[Stored data entries]
[Start of section]
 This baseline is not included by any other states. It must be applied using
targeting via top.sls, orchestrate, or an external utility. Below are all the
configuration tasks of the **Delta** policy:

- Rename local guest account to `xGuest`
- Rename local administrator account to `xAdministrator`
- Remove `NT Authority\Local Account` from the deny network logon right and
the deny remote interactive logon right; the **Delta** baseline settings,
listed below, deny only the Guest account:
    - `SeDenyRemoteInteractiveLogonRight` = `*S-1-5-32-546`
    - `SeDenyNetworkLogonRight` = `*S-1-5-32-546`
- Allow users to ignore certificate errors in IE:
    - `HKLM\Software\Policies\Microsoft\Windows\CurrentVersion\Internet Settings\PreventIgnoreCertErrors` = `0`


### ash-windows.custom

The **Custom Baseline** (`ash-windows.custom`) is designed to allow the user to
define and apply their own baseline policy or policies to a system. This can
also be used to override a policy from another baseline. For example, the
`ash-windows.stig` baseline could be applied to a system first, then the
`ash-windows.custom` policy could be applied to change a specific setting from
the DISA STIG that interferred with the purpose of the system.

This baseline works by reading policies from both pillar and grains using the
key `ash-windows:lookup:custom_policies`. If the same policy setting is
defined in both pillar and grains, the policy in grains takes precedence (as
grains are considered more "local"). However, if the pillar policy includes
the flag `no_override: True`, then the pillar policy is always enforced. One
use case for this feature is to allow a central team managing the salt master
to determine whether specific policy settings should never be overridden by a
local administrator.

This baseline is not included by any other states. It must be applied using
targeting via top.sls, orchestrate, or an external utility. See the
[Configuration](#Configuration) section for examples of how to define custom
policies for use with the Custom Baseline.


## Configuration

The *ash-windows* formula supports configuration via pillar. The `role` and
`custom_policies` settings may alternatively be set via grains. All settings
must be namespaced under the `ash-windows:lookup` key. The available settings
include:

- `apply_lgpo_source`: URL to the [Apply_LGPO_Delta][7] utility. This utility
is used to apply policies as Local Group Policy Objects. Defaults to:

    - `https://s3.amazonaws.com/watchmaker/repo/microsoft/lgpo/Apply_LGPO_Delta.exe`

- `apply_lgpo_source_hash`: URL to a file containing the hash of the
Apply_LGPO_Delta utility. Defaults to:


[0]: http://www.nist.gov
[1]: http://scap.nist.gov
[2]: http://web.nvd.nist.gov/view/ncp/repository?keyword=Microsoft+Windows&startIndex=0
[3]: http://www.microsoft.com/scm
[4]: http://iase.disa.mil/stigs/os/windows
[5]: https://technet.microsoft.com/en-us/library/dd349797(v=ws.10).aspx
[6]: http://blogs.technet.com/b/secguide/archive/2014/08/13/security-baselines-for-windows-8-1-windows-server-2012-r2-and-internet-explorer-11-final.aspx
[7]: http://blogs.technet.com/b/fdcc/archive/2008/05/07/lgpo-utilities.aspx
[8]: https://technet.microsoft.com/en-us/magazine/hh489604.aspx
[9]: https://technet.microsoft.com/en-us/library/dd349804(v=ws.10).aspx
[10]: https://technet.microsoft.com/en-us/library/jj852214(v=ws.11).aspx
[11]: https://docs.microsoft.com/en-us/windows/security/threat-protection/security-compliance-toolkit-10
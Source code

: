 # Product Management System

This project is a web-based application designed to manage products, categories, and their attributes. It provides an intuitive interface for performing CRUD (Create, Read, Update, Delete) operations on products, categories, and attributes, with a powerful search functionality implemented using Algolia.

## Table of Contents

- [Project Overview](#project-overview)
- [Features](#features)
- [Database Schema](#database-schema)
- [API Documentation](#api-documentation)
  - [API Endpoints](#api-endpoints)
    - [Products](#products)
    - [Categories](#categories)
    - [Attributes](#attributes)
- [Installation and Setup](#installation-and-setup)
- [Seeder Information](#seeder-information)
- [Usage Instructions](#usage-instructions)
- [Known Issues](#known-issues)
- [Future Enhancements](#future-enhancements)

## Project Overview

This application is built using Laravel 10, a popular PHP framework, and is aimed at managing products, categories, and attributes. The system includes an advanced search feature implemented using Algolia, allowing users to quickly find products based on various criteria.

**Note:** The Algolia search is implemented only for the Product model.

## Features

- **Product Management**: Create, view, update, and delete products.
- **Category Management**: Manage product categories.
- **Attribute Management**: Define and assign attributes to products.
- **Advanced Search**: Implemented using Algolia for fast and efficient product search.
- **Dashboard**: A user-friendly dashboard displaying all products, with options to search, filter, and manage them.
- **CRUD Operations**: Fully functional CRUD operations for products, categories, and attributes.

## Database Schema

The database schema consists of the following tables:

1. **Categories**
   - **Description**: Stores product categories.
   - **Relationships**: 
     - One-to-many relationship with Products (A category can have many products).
[End of section]
Each line of the data is to be transcribed exactly, with nothing left out.

▶ Response to the task:
 This baseline is not included by any other states. It must be applied using
targeting via top.sls, orchestrate, or an external utility. Below are all the
configuration tasks of the **Delta** policy:

- Rename local guest account to `xGuest`
- Rename local administrator account to `xAdministrator`
- Remove `NT Authority\Local Account` from the deny network logon right and
the deny remote interactive logon right; the **Delta** baseline settings,
listed below, deny only the Guest account:
    - `SeDenyRemoteInteractiveLogonRight` = `*S-1-5-32-546`
    - `SeDenyNetworkLogonRight` = `*S-1-5-32-546`
- Allow users to ignore certificate errors in IE:
    - `HKLM\Software\Policies\Microsoft\Windows\CurrentVersion\Internet Settings\PreventIgnoreCertErrors` = `0`


### ash-windows.custom

The **Custom Baseline** (`ash-windows.custom`) is designed to allow the user to
define and apply their own baseline policy or policies to a system. This can
also be used to override a policy from another baseline. For example, the
`ash-windows.stig` baseline could be applied to a system first, then the
`ash-windows.custom` policy could be applied to change a specific setting from
the DISA STIG that interferred with the purpose of the system.

This baseline works by reading policies from both pillar and grains using the
key `ash-windows:lookup:custom_policies`. If the same policy setting is
defined in both pillar and grains, the policy in grains takes precedence (as
grains are considered more "local"). However, if the pillar policy includes
the flag `no_override: True`, then the pillar policy is always enforced. One
use case for this feature is to allow a central team managing the salt master
to determine whether specific policy settings should never be overridden by a
local administrator.

This baseline is not included by any other states. It must be applied using
targeting via top.sls, orchestrate, or an external utility. See the
[Configuration](#Configuration) section for examples of how to define custom
policies for use with the Custom Baseline.


## Configuration

The *ash-windows* formula supports configuration via pillar. The `role` and
`custom_policies` settings may alternatively be set via grains. All settings
must be namespaced under the `ash-windows:lookup` key. The available settings
include:

- `apply_lgpo_source`: URL to the [Apply_LGPO_Delta][7] utility. This utility
is used to apply policies as Local Group Policy Objects. Defaults to:

    - `https://s3.amazonaws.com/watchmaker/repo/microsoft/lgpo/Apply_LGPO_Delta.exe`

- `apply_lgpo_source_hash`: URL to a file containing the hash of the
Apply_LGPO_Delta utility. Defaults to:


[0]: http://www.nist.gov
[1]: http://scap.nist.gov
[2]: http://web.nvd.nist.gov/view/ncp/repository?keyword=Microsoft+Windows&startIndex=0
[3]: http://www.microsoft.com/scm
[4]: http://iase.disa.mil/stigs/os/windows
[5]: https://technet.microsoft.com/en-us/library/dd349797(v=ws.10).aspx
[6]: http://blogs.technet.com/b/secguide/archive/2014/08/13/security-baselines-for-windows-8-1-windows-server-2012-r2-and-internet-explorer-11-final.aspx
[7]: http://blogs.technet.com/b/fdcc/archive/2008/05/07/lgpo-utilities.aspx
[8]: https://technet.microsoft.com/en-us/magazine/hh489604.aspx
[9]: https://technet.microsoft.com/en-us/library/dd349804(v=ws.10).aspx
[10]: https://technet.microsoft.com/en-us/library/jj852214(v=ws.11).aspx
[11]: https://docs.microsoft.com/en-us/windows/security/threat-protection/security-compliance-toolkit-10
Source code

: # Product Management System

This project is a web-based application designed to manage products, categories, and their attributes. It provides an intuitive interface for performing CRUD (Create, Read, Update, Delete) operations on products, categories, and attributes, with a powerful search functionality implemented using Algolia.

## Table of Contents

- [Project Overview](#project-overview)
- [Features](#features)
- [Database Schema](#database-schema)
- [API Documentation](#api-documentation)
  - [API Endpoints](#api-endpoints)
    - [Products](#products)
    - [Categories](#categories)
    - [Attributes](#attributes)
- [Installation and Setup](#installation-and-setup)
- [Seeder Information](#seeder-information)
- [Usage Instructions](#usage-instructions)
- [Known Issues](#known-issues)
- [Future Enhancements](#future-enhancements)

## Project Overview

This application is built using Laravel 10, a popular PHP framework, and is aimed at managing products, categories, and attributes. The system includes an advanced search feature implemented using Algolia, allowing users to quickly find products based on various criteria.

**Note:** The Algolia search is implemented only for the Product model.

## Features

- **Product Management**: Create, view, update, and delete products.
- **Category Management**: Manage product categories.
- **Attribute Management**: Define and assign attributes to products.
- **Advanced Search**: Implemented using Algolia for fast and efficient product search.
- **Dashboard**: A user-friendly dashboard displaying all products, with options to search, filter, and manage them.
- **CRUD Operations**: Fully functional CRUD operations for products, categories, and attributes.

## Database Schema

The database schema consists of the following tables:

1. **Categories**
   - **Description**: Stores product categories.
   - **Relationships**: 
     - One-to-many relationship with Products (A category can have many products).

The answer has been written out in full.